Молчание затягивалось. Лена молчала, неопределенно улыбаясь. Смотрела в окно. Ирина исподтишка рассматривала ее. Очень молодая, натуральная блондинка с нежной перламутровой кожей, без малейшего следа косметики. Со своей длинной тонкой шеей, длинными руками и ногами, она была похожа на щенка-переростка. Совсем девочка. Ирине она показалась пресной.
– Вы подруга Славы? – вдруг спросила Лена. – Слава рассказывал, вы встречались когда-то. А потом он уехал.
Ирина вспыхнула, ей стало не по себе. Жена Гетмана рассматривала ее в упор, со слабой улыбкой.
– Мы учились вместе, – промямлила она. Ей было неуютно от того, что этой девочке известна их история. И еще из-за чувства вины, потому что она любовница Гетмана. Ирине казалось, что девочка-подросток видит ее насквозь. Что-то было в ее взгляде – насмешка, удивление… Во всяком случае, так показалось Ирине.
– Вы учитель?
– Нет, я работаю в архиве.
– В архиве? – Она, казалось, удивилась. – Я думала, в школе. Ну и правильно! Там жизнь спокойнее. Жить хоть можно? Платят нормально?
Ирина кивнула. Вопросы были странноватые для незнакомого человека, и Ирину вдруг осенило! Девочка воспринимает ее, Ирину, как взрослого человека, которому можно задать любой вопрос, не заботясь о приличиях. Взрослого или… старого!
– Я закончила иностранный, – сказала Лена. – В школу, разумеется, не пойду. Слава что-нибудь подыщет, правда, у нас тут и устроиться некуда. Я хочу уехать в Вену, у меня немецкий и английский, а он…
Она не закончила фразу, так как появился Гетман и радостно закричал:
– Девочки, к столу!
– У тебя красивая квартира, мне кажется, она была намного меньше, – заметила Ирина.
– Я выкупил соседнюю, убрал стены. Было три комнаты, стало пять, – кивнул он, улыбаясь. – Мебель привез из Европы; буфет с аукциона, девятнадцатый век, работа столяра-краснодеревщика из Бонна Карла Краузе. Стекла – штучная работа, подлинные, старинная стеклодувная техника.
– Вы замечательная хозяйка. – Ирина повернулась к Лене. – Все подобрано с таким вкусом…
– Это не я. – Лена пожала плечами.
– Я приглашал дизайнера, – сказал Гетман. – Он сделал около сотни эскизов, в цвете, и я выбрал это! – Он обвел рукой комнату.
– Прямо палаты! – сказала Ирина, и Гетман самодовольно усмехнулся.
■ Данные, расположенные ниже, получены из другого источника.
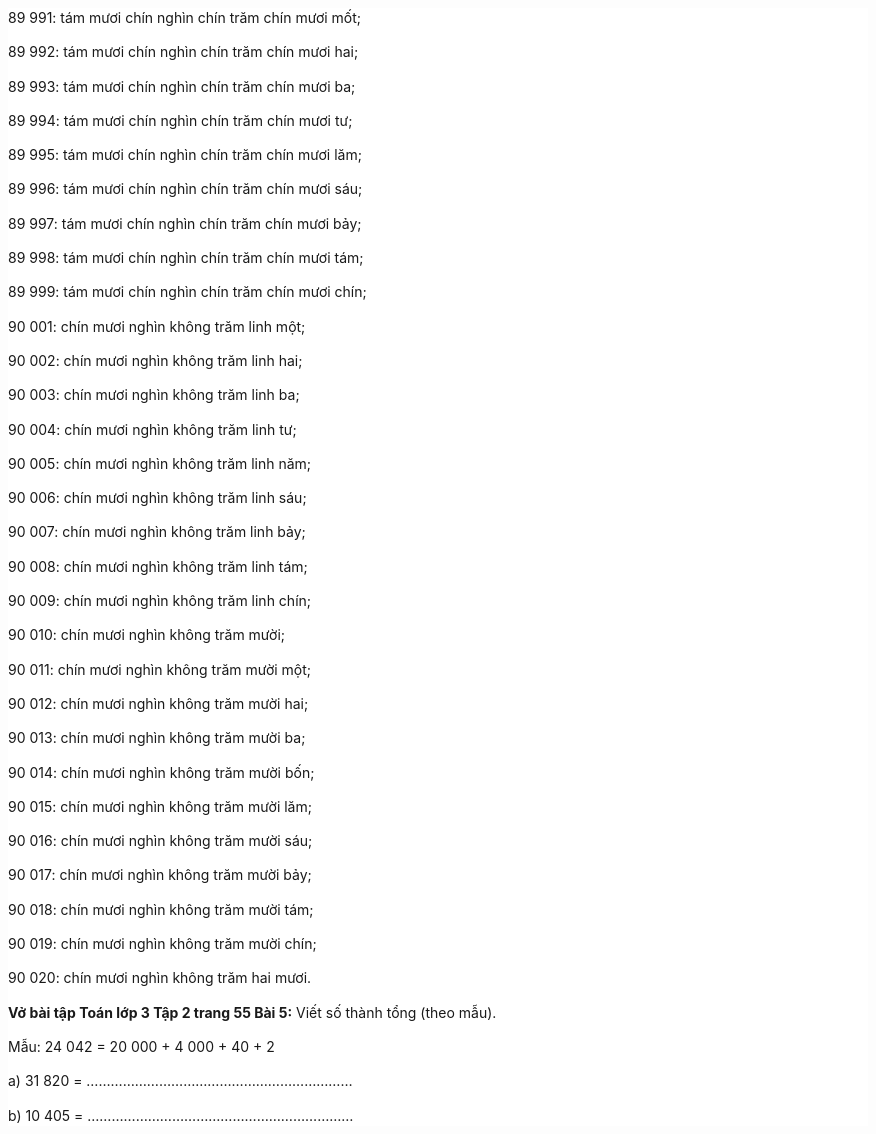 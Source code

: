 89 991: tám mươi chín nghìn chín trăm chín mươi mốt;

89 992: tám mươi chín nghìn chín trăm chín mươi hai;

89 993: tám mươi chín nghìn chín trăm chín mươi ba; 

89 994: tám mươi chín nghìn chín trăm chín mươi tư;

89 995: tám mươi chín nghìn chín trăm chín mươi lăm;

89 996: tám mươi chín nghìn chín trăm chín mươi sáu;

89 997: tám mươi chín nghìn chín trăm chín mươi bảy;

89 998: tám mươi chín nghìn chín trăm chín mươi tám;

89 999: tám mươi chín nghìn chín trăm chín mươi chín;

90 001: chín mươi nghìn không trăm linh một;

90 002: chín mươi nghìn không trăm linh hai;

90 003: chín mươi nghìn không trăm linh ba;

90 004: chín mươi nghìn không trăm linh tư;

90 005: chín mươi nghìn không trăm linh năm;

90 006: chín mươi nghìn không trăm linh sáu;

90 007: chín mươi nghìn không trăm linh bảy;

90 008: chín mươi nghìn không trăm linh tám;

90 009: chín mươi nghìn không trăm linh chín;

90 010: chín mươi nghìn không trăm mười;

90 011: chín mươi nghìn không trăm mười một;

90 012: chín mươi nghìn không trăm mười hai;

90 013: chín mươi nghìn không trăm mười ba;

90 014: chín mươi nghìn không trăm mười bốn;

90 015: chín mươi nghìn không trăm mười lăm;

90 016: chín mươi nghìn không trăm mười sáu;

90 017: chín mươi nghìn không trăm mười bảy;

90 018: chín mươi nghìn không trăm mười tám;

90 019: chín mươi nghìn không trăm mười chín;

90 020: chín mươi nghìn không trăm hai mươi.

**Vở bài tập Toán lớp 3 Tập 2 trang 55 Bài 5:** Viết số thành tổng (theo mẫu).

Mẫu: 24 042 = 20 000 + 4 000 + 40 + 2

a) 31 820 = ………………………………………………………… 

b) 10 405 = …………………………………………………………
В общем, посидели очень мило. Хозяйкой дома был Гетман – он приносил из кухни чистые тарелки, закуски, подавал горячее, доставал из готического буфета чашки, резал торт. Лена сидела безучастная, молчала, лишь изредка роняя слово-другое. Посуда была на уровне: необычной формы тарелки – квадратные, чашки – четырехугольные, все кремового цвета, в бледные серо-розовые цветы. «Италия», – мельком заметил Гетман. Ирина подумала с чувством, похожим на зависть, что великий человек велик во всем, даже в мелочах. Впрочем, это и была зависть, в которой она ни за что бы себе не призналась. Гетман шутил, вспоминал учителей, их детские проказы и приколы. Много смеялись. Лена рассеянно смотрела в тарелку. Приятная домашняя обстановка, приятный дом…
– Слава, проводи Ирину, – сказала Лена, когда они уже прощались и Гетман собирался заказать такси.
– Не нужно, я доберусь сама, – возразила Ирина.
– Прекрасная идея! – воскликнул Гетман, откладывая телефон. – Хочешь с нами?
Лена усмехнулась и покачала головой.
– Я пока уберу со стола.
Они вышли, и Гетман сгреб ее прямо в подъезде, внизу. Его губы обожгли Ирину, от него пахло ликером и еще чем-то, каким-то парфюмом или лосьоном, который она уже безошибочно узнавала и который так ей нравился. Она слышала его возбужденное дыхание, чувствовала, как колотится его сердце. Нетерпеливые руки Гетмана рвали ее блузку, он бормотал что-то, кажется, повторял ее имя…
Она оттолкнула его, дрожащими руками поправила блузку.
– Ты права, могут увидеть, – сказал Гетман хрипло. – Пошли!
Они попрощались у ее дома. Гетман медлил, и Ирина поняла, что он прикидывает, не подняться ли к ней.
– Славик, спасибо за прекрасный вечер, – сказала она торопливо. – У тебя милая жена… и дом. Не нужно… я устала.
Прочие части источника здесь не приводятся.